Exercise brief –
Leaving the pictures aside, restate all of the data exactly.

Data listing –
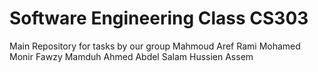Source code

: # Software Engineering Class CS303 
Main Repository for tasks by our group 
Mahmoud Aref 
Rami Mohamed Monir 
Fawzy Mamduh 
Ahmed Abdel Salam
Hussien Assem 
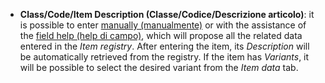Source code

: - **Class/Code/Item Description (Classe/Codice/Descrizione articolo)**: it is possible to enter [manually (manualmente)](/docs/guide/common/operations-with-data/manual-entry-or-help-and-data-selection) or with the assistance of the [field help (help di campo)](/docs/guide/common/operations-with-data/manual-entry-or-help-and-data-selection), which will propose all the related data entered in the *Item registry*. 
After entering the item, its *Description* will be automatically retrieved from the registry. If the item has *Variants*, it will be possible to select the desired variant from the *Item data* tab.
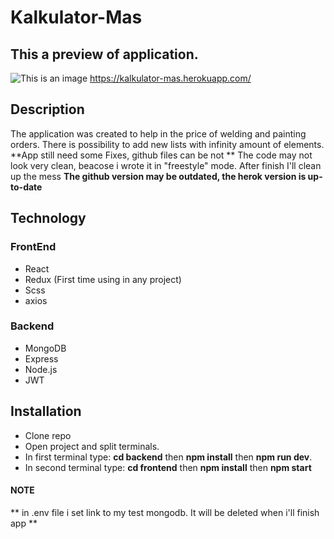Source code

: # Kalkulator-Mas


## This a preview of application.
![This is an image](https://i.postimg.cc/SxJjqzDk/Screenshot-2022-02-10-at-11-34-36-React-App.png)
https://kalkulator-mas.herokuapp.com/

## Description
The application was created to help in the price of welding and painting orders. 
There is possibility to add new lists with infinity amount of elements.
**App still need some Fixes, github files can be not  ** The code may not look very clean, beacose i wrote it in "freestyle" mode. After finish I'll clean up the mess
**The github version may be outdated, the herok version is up-to-date**


## Technology

### FrontEnd
- React
- Redux (First time using in any project)
- Scss 
- axios

### Backend
- MongoDB
- Express
- Node.js
- JWT







## Installation 
 - Clone repo
 - Open project and split terminals. 
 - In first terminal type: **cd backend** then **npm install** then **npm run dev**. 
 - In second terminal type: **cd frontend** then **npm install** then  **npm start** 

#### NOTE ####
** in .env file i set link to my test mongodb. It will be deleted when i'll finish app ** 
  
  

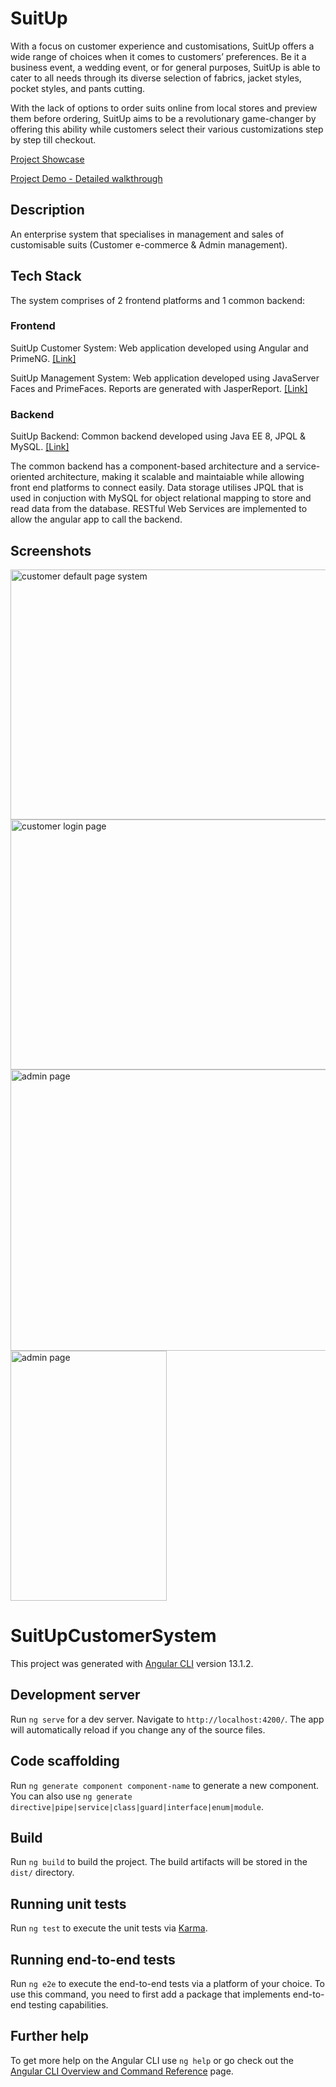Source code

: # SuitUp

With a focus on customer experience and customisations, SuitUp offers a wide range of choices when it comes to customers’ preferences. Be it a business event, a wedding event, or for general purposes, SuitUp is able to cater to all needs through its diverse selection of fabrics, jacket styles, pocket styles, and pants cutting.

With the lack of options to order suits online from local stores and preview them before ordering, SuitUp aims to be a revolutionary game-changer by offering this ability while customers select their various customizations step by step till checkout.

[Project Showcase](https://uvents.nus.edu.sg/event/20th-steps/module/IS3106/project/16)

[Project Demo - Detailed walkthrough](https://www.youtube.com/watch?v=a7TURk83MFM)

## Description

An enterprise system that specialises in management and sales of customisable suits (Customer e-commerce & Admin management).

## Tech Stack

The system comprises of 2 frontend platforms and 1 common backend:

### Frontend

SuitUp Customer System: Web application developed using Angular and PrimeNG. [[Link]](https://github.com/lyntan01/SuitUpCustomerSystem)

SuitUp Management System: Web application developed using JavaServer Faces and PrimeFaces. Reports are generated with JasperReport. 
[[Link]](https://github.com/lyntan01/SuitUp/tree/main/SuitUp-war)

### Backend

SuitUp Backend: Common backend developed using Java EE 8, JPQL & MySQL. [[Link]](https://github.com/lyntan01/SuitUp/tree/main/SuitUp-ejb)

The common backend has a component-based architecture and a service-oriented architecture, making it scalable and maintaiable while allowing front end platforms to connect easily. Data storage utilises JPQL that is used in conjuction with MySQL for object relational mapping to store and read data from the database. RESTful Web Services are implemented to allow the angular app to call the backend. 

 ## Screenshots
 
 <img src="https://i.imgur.com/CBp9qzn.jpeg" width="800" height="400" alt="customer default page system"/>
 
 <img src="https://i.imgur.com/3BNFUvW.png" width="800" height="400" alt="customer login page"/>
  
 <img src="https://i.imgur.com/uSHokXX.png" width="800" height="450" alt="admin page"/>
  
 <img src="https://i.imgur.com/lwDlMaW.png" width="250" height="400" alt="admin page"/>

# SuitUpCustomerSystem

This project was generated with [Angular CLI](https://github.com/angular/angular-cli) version 13.1.2.

## Development server

Run `ng serve` for a dev server. Navigate to `http://localhost:4200/`. The app will automatically reload if you change any of the source files.

## Code scaffolding

Run `ng generate component component-name` to generate a new component. You can also use `ng generate directive|pipe|service|class|guard|interface|enum|module`.

## Build

Run `ng build` to build the project. The build artifacts will be stored in the `dist/` directory.

## Running unit tests

Run `ng test` to execute the unit tests via [Karma](https://karma-runner.github.io).

## Running end-to-end tests

Run `ng e2e` to execute the end-to-end tests via a platform of your choice. To use this command, you need to first add a package that implements end-to-end testing capabilities.

## Further help

To get more help on the Angular CLI use `ng help` or go check out the [Angular CLI Overview and Command Reference](https://angular.io/cli) page.
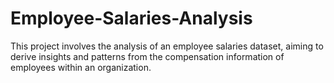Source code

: # Employee-Salaries-Analysis
This project involves the analysis of an employee salaries dataset, aiming to derive insights and patterns from the compensation information of employees within an organization. 
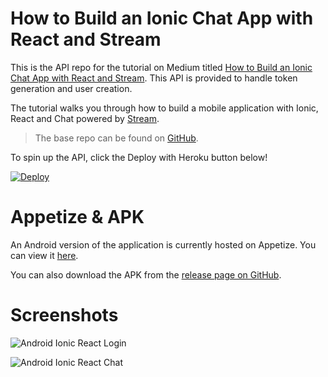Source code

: # How to Build an Ionic Chat App with React and Stream

This is the API repo for the tutorial on Medium titled [How to Build an Ionic Chat App with React and Stream](https://medium.com/@nparsons08). This API is provided to handle token generation and user creation.

The tutorial walks you through how to build a mobile application with Ionic, React and Chat powered by [Stream](https://getstream.io/chat).

> The base repo can be found on [GitHub](https://github.com/GetStream/ionic-chat-tutorial-react). 

To spin up the API, click the Deploy with Heroku button below!

<a href="https://heroku.com/deploy?template=https://github.com/GetStream/ionic-chat-tutorial-react-api" target="_blank">
  <img src="https://www.herokucdn.com/deploy/button.svg" alt="Deploy">
</a>

# Appetize & APK

An Android version of the application is currently hosted on Appetize. You can view it [here](https://appetize.io/app/afcadgqt1p2q26rqdecvb10w68?device=nexus5&scale=100&orientation=portrait&osVersion=9.0&deviceColor=white).

You can also download the APK from the [release page on GitHub](https://github.com/GetStream/ionic-chat-tutorial-react/releases).

# Screenshots

![Android Ionic React Login](https://i.imgur.com/O6h2QxU.png)

![Android Ionic React Chat](https://i.imgur.com/XKp1hyZ.png)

Answer for the task –
Source code

: # Software Engineering Class CS303 
Main Repository for tasks by our group 
Mahmoud Aref 
Rami Mohamed Monir 
Fawzy Mamduh 
Ahmed Abdel Salam
Hussien Assem 
Source code

: - **Class/Code/Item Description (Classe/Codice/Descrizione articolo)**: it is possible to enter [manually (manualmente)](/docs/guide/common/operations-with-data/manual-entry-or-help-and-data-selection) or with the assistance of the [field help (help di campo)](/docs/guide/common/operations-with-data/manual-entry-or-help-and-data-selection), which will propose all the related data entered in the *Item registry*. 
After entering the item, its *Description* will be automatically retrieved from the registry. If the item has *Variants*, it will be possible to select the desired variant from the *Item data* tab.
Source code

: # Kalkulator-Mas


## This a preview of application.
![This is an image](https://i.postimg.cc/SxJjqzDk/Screenshot-2022-02-10-at-11-34-36-React-App.png)
https://kalkulator-mas.herokuapp.com/

## Description
The application was created to help in the price of welding and painting orders. 
There is possibility to add new lists with infinity amount of elements.
**App still need some Fixes, github files can be not  ** The code may not look very clean, beacose i wrote it in "freestyle" mode. After finish I'll clean up the mess
**The github version may be outdated, the herok version is up-to-date**


## Technology

### FrontEnd
- React
- Redux (First time using in any project)
- Scss 
- axios

### Backend
- MongoDB
- Express
- Node.js
- JWT







## Installation 
 - Clone repo
 - Open project and split terminals. 
 - In first terminal type: **cd backend** then **npm install** then **npm run dev**. 
 - In second terminal type: **cd frontend** then **npm install** then  **npm start** 

#### NOTE ####
** in .env file i set link to my test mongodb. It will be deleted when i'll finish app ** 
  
  

Source code

: # SuitUp

With a focus on customer experience and customisations, SuitUp offers a wide range of choices when it comes to customers’ preferences. Be it a business event, a wedding event, or for general purposes, SuitUp is able to cater to all needs through its diverse selection of fabrics, jacket styles, pocket styles, and pants cutting.

With the lack of options to order suits online from local stores and preview them before ordering, SuitUp aims to be a revolutionary game-changer by offering this ability while customers select their various customizations step by step till checkout.

[Project Showcase](https://uvents.nus.edu.sg/event/20th-steps/module/IS3106/project/16)

[Project Demo - Detailed walkthrough](https://www.youtube.com/watch?v=a7TURk83MFM)

## Description

An enterprise system that specialises in management and sales of customisable suits (Customer e-commerce & Admin management).

## Tech Stack

The system comprises of 2 frontend platforms and 1 common backend:

### Frontend

SuitUp Customer System: Web application developed using Angular and PrimeNG. [[Link]](https://github.com/lyntan01/SuitUpCustomerSystem)

SuitUp Management System: Web application developed using JavaServer Faces and PrimeFaces. Reports are generated with JasperReport. 
[[Link]](https://github.com/lyntan01/SuitUp/tree/main/SuitUp-war)

### Backend

SuitUp Backend: Common backend developed using Java EE 8, JPQL & MySQL. [[Link]](https://github.com/lyntan01/SuitUp/tree/main/SuitUp-ejb)

The common backend has a component-based architecture and a service-oriented architecture, making it scalable and maintaiable while allowing front end platforms to connect easily. Data storage utilises JPQL that is used in conjuction with MySQL for object relational mapping to store and read data from the database. RESTful Web Services are implemented to allow the angular app to call the backend. 

 ## Screenshots
 
 <img src="https://i.imgur.com/CBp9qzn.jpeg" width="800" height="400" alt="customer default page system"/>
 
 <img src="https://i.imgur.com/3BNFUvW.png" width="800" height="400" alt="customer login page"/>
  
 <img src="https://i.imgur.com/uSHokXX.png" width="800" height="450" alt="admin page"/>
  
 <img src="https://i.imgur.com/lwDlMaW.png" width="250" height="400" alt="admin page"/>

# SuitUpCustomerSystem

This project was generated with [Angular CLI](https://github.com/angular/angular-cli) version 13.1.2.

## Development server

Run `ng serve` for a dev server. Navigate to `http://localhost:4200/`. The app will automatically reload if you change any of the source files.

## Code scaffolding

Run `ng generate component component-name` to generate a new component. You can also use `ng generate directive|pipe|service|class|guard|interface|enum|module`.

## Build

Run `ng build` to build the project. The build artifacts will be stored in the `dist/` directory.

## Running unit tests

Run `ng test` to execute the unit tests via [Karma](https://karma-runner.github.io).

## Running end-to-end tests

Run `ng e2e` to execute the end-to-end tests via a platform of your choice. To use this command, you need to first add a package that implements end-to-end testing capabilities.

## Further help

To get more help on the Angular CLI use `ng help` or go check out the [Angular CLI Overview and Command Reference](https://angular.io/cli) page.
Source code

: # Employee-Salaries-Analysis
This project involves the analysis of an employee salaries dataset, aiming to derive insights and patterns from the compensation information of employees within an organization. 
Source code

: # How to Build an Ionic Chat App with React and Stream

This is the API repo for the tutorial on Medium titled [How to Build an Ionic Chat App with React and Stream](https://medium.com/@nparsons08). This API is provided to handle token generation and user creation.

The tutorial walks you through how to build a mobile application with Ionic, React and Chat powered by [Stream](https://getstream.io/chat).

> The base repo can be found on [GitHub](https://github.com/GetStream/ionic-chat-tutorial-react). 

To spin up the API, click the Deploy with Heroku button below!

<a href="https://heroku.com/deploy?template=https://github.com/GetStream/ionic-chat-tutorial-react-api" target="_blank">
  <img src="https://www.herokucdn.com/deploy/button.svg" alt="Deploy">
</a>

# Appetize & APK

An Android version of the application is currently hosted on Appetize. You can view it [here](https://appetize.io/app/afcadgqt1p2q26rqdecvb10w68?device=nexus5&scale=100&orientation=portrait&osVersion=9.0&deviceColor=white).

You can also download the APK from the [release page on GitHub](https://github.com/GetStream/ionic-chat-tutorial-react/releases).

# Screenshots

![Android Ionic React Login](https://i.imgur.com/O6h2QxU.png)

![Android Ionic React Chat](https://i.imgur.com/XKp1hyZ.png)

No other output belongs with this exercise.